Billy Batson & The Magic of Shazam! #1 (DC): Mike “Hero Bear & The Kid” Kunkel turns in a very likable first issue here. With a $2.25 price tag, it feels packed with entertainment and we get a lot of bang for the buck. Kunkel captures the innocent sense of wonder that really should accompany Billy Batson, embeds good messaging for younger readers without it playing overt or soapbox-y, maintains a consistent level of humor, and isn’t afraid to expose kids to “big” words like pachyderm. This is a well balanced introduction to Batson basics, complete with the Wizard, Mary Marvel, the alter ego of Captain Marvel, his day job at the radio station, and his counterpoint Adam, all with plenty of adventure to be had. The only real observational criticism I have has nothing to do with the content of the book per se, it’s more directed at DC Editorial. Kunkel’s Hero Bear was wildly popular when it debuted seven or eight years ago. I remember my LCS at the time selling out, droves of fans asking for the title, a friend of mine who is a graphic designer begging me to buy it for him, and even non-comic reader soccer moms entering the shop inquiring about the title. That was seven or eight years ago. Why did it take DC (or any company for that matter) so long to get him on a regular title? If they’d capitalized on his popularity and style at the time, we could have had so much more. Imagine sitting here now in 2008 with 84 issues in the can of this title. Wouldn’t that go a long way toward getting kids interested in the medium again? Grade A.
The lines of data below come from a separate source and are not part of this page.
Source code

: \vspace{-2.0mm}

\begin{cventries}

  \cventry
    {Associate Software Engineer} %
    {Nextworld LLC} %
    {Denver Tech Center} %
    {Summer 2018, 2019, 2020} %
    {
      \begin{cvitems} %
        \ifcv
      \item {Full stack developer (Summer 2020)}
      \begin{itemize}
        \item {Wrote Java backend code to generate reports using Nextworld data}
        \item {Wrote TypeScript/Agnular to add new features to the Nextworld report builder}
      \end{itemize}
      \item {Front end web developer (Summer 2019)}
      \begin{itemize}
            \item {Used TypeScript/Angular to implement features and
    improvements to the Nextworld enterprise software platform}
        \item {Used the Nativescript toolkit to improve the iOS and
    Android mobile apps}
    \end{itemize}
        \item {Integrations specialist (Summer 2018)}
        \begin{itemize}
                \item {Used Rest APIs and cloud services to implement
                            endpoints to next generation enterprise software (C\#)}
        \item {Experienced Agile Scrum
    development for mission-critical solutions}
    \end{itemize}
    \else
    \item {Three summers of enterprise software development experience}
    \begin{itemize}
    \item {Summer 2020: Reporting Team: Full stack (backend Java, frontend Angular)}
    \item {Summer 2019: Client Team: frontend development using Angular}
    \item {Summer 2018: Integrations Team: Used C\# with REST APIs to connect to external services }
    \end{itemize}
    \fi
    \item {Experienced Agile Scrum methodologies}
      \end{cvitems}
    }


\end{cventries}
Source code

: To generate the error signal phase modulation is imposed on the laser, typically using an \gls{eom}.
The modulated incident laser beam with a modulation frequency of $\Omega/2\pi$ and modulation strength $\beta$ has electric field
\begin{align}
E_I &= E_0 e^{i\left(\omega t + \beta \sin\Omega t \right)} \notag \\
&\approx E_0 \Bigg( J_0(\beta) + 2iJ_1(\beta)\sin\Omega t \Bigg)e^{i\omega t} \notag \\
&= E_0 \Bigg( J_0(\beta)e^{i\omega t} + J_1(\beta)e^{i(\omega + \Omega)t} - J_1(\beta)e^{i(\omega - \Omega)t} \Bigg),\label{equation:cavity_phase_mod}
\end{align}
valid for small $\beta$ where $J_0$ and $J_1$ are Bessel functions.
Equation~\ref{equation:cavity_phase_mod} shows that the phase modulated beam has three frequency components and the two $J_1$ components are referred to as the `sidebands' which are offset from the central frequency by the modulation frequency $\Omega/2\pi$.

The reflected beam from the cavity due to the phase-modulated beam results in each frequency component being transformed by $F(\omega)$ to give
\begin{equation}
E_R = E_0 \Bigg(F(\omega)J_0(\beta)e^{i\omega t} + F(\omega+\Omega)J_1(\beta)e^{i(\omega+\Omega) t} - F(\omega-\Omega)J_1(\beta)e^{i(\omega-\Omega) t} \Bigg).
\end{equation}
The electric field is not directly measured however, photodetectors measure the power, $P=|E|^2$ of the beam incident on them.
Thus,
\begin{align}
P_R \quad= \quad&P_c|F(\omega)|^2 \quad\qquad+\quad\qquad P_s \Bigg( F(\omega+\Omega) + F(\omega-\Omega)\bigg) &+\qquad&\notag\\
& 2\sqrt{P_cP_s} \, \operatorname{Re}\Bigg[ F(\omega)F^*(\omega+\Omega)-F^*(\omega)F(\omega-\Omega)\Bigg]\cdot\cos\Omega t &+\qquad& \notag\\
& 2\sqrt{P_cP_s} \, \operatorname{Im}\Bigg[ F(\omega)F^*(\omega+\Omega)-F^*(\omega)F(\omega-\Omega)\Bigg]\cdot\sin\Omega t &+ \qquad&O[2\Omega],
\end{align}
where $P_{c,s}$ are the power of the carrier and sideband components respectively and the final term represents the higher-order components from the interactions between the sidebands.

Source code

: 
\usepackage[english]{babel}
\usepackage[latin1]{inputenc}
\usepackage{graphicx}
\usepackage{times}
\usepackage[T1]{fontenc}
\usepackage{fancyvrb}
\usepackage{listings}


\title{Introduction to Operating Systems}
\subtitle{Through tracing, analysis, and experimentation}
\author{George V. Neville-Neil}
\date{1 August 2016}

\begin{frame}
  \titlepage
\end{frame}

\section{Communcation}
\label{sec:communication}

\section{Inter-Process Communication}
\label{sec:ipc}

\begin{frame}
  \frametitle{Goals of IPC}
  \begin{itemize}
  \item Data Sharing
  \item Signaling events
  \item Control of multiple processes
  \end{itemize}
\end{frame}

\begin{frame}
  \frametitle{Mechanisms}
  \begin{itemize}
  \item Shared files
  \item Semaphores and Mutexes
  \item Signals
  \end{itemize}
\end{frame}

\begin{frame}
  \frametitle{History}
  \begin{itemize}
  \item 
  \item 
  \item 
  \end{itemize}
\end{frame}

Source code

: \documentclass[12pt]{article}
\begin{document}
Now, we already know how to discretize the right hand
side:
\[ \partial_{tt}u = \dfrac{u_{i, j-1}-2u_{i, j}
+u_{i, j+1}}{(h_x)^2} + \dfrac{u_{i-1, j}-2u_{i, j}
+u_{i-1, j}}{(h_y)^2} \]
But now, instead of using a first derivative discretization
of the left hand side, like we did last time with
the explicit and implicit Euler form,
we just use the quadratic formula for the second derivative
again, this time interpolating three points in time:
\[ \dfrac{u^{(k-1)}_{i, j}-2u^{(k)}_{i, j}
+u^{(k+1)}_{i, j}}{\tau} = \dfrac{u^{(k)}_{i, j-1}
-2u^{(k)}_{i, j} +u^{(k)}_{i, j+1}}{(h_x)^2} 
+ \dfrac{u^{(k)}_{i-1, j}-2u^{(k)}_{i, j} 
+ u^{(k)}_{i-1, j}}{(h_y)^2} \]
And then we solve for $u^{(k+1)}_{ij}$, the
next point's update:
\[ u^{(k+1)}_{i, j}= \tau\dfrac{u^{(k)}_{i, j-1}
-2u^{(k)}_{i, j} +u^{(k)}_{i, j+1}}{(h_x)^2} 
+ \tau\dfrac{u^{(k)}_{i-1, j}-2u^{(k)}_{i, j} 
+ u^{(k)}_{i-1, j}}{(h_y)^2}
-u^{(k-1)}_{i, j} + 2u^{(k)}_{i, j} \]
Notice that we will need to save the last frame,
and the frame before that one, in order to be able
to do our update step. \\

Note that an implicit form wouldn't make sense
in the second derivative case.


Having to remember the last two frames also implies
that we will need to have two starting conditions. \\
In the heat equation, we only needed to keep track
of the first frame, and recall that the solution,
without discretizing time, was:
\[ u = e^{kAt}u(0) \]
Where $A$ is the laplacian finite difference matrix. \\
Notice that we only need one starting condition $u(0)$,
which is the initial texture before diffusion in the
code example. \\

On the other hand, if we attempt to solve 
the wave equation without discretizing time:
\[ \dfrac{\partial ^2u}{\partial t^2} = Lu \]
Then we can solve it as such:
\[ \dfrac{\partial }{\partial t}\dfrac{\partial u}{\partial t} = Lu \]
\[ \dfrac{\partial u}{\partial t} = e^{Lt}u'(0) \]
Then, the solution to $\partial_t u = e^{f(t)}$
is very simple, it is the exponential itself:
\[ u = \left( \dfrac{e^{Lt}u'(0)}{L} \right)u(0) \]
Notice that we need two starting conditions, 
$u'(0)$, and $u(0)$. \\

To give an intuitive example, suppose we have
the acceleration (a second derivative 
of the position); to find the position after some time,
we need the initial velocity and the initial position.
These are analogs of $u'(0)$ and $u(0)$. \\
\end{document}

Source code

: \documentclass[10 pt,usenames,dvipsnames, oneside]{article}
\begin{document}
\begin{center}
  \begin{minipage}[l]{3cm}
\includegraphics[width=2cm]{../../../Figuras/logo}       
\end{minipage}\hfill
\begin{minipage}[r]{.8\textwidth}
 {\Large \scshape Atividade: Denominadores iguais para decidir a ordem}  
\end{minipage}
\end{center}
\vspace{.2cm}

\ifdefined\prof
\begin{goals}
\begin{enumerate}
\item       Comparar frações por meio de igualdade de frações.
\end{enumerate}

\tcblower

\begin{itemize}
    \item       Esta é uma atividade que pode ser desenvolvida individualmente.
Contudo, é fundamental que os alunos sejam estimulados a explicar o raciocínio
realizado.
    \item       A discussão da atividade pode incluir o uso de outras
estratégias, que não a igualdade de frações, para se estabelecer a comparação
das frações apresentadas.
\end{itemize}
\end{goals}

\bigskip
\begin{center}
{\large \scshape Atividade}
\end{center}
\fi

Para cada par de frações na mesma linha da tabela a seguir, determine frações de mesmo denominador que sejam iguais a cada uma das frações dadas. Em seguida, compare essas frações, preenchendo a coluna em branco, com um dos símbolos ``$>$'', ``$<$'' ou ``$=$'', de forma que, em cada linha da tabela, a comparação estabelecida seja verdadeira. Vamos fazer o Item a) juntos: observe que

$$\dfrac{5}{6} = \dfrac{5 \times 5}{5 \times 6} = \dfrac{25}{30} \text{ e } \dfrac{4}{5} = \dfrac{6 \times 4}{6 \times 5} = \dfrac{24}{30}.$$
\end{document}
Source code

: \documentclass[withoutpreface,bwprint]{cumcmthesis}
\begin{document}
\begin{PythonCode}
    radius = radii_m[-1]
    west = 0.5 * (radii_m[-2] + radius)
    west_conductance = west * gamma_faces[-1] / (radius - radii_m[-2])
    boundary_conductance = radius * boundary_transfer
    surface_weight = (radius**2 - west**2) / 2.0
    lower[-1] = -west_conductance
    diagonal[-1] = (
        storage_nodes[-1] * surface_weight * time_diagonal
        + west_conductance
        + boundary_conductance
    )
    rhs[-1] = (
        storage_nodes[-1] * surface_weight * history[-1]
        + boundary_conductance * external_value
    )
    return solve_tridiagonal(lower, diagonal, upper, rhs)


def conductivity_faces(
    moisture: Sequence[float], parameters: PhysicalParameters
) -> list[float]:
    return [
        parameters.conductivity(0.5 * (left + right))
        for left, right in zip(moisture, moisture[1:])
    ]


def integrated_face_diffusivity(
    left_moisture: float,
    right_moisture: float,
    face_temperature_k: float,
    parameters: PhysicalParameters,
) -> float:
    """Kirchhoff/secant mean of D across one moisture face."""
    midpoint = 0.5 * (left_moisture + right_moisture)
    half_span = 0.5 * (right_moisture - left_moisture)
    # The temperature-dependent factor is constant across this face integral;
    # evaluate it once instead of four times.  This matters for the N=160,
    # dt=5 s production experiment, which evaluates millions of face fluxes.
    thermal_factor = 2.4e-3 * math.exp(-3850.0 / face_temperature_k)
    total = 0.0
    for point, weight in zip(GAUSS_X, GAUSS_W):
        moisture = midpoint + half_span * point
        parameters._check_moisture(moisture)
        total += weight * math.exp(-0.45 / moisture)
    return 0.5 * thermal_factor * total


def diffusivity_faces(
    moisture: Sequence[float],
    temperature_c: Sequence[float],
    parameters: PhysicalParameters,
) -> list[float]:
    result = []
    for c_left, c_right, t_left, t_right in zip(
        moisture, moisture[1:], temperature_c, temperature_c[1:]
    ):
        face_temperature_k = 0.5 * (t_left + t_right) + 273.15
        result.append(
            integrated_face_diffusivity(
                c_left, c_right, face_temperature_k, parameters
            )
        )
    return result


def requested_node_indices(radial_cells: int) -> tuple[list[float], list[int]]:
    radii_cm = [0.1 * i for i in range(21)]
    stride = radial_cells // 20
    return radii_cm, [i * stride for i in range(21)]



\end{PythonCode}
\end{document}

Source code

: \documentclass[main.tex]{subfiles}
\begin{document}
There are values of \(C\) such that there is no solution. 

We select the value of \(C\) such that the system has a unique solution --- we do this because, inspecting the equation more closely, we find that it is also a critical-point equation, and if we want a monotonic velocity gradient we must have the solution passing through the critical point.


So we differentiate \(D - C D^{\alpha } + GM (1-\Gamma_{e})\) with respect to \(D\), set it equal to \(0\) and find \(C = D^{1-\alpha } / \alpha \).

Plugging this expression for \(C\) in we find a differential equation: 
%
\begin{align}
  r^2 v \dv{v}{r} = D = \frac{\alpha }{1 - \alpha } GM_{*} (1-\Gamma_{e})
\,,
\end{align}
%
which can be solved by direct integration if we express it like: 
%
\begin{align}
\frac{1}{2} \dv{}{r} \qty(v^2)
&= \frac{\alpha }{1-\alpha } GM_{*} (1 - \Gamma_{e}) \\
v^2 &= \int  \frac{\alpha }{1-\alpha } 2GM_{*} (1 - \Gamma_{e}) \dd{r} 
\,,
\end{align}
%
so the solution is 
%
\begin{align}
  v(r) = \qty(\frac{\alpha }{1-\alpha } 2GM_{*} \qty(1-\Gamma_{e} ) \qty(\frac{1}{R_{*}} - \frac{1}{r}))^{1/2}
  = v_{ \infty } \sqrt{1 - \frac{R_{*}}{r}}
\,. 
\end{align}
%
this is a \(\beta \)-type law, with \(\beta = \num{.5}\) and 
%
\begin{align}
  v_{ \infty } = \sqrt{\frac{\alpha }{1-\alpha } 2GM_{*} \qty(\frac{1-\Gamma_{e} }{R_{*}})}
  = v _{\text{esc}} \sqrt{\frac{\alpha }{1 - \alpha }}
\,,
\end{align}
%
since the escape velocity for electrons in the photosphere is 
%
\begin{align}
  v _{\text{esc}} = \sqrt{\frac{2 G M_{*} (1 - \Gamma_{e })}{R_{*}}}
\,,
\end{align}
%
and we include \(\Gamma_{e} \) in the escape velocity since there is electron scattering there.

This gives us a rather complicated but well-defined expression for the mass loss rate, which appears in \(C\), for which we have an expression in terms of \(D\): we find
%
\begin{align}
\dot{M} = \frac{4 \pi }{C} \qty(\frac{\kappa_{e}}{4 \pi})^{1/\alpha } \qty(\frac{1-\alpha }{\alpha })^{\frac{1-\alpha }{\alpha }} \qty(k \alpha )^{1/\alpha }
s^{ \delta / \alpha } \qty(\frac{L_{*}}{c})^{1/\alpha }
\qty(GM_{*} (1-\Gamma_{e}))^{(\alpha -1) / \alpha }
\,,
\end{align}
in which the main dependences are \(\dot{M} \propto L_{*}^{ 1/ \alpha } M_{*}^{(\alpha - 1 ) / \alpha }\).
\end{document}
Northlanders #7 (DC/Vertigo): The lone typo aside (“plnt” your feet), Wood and Gianfelice deliver another entertaining and intriguing issue. What I enjoyed the most about this issue was the sense that many events are coalescing to transform Sven into something grand and dark. Without spoiling, there are major plot marks here related to Gorm and Thora. Much of what Sven does, he derives no satisfaction from and only does out of a sense of duty. The interesting question I felt that continues to be posed is “what exactly does Sven want?” He seems dispassionate about reclaiming a throne that’s rightfully his, or the inheritance that accompanies it. I’m expecting him to reveal some sense of direction about his true desires next issue that propels us into the second arc. But, knowing Wood he'll surprise me pleasantly with something I haven't thought of. Grade A.

Echo #4 (Abstract Studio): This issue feels like “all middle,” but still does so beautifully and with refreshing aplomb. Echo, as a title, swaggers into the room with a calm sense of purpose. I don’t know where it’s going, but it knows where it’s going and continues to march confidently forward with its own vision in sight. It feels like there’s a plan, which is more than I can say for half the titles on the stands right now. Here we’re treated to a convergence of government plots, slowly revealed powers of “the suit,” Annie’s boyfriend, Julie learning the powers, and many different angles to the investigation by different authorities. Echo continues its deliberate and effective approach with a Grade A.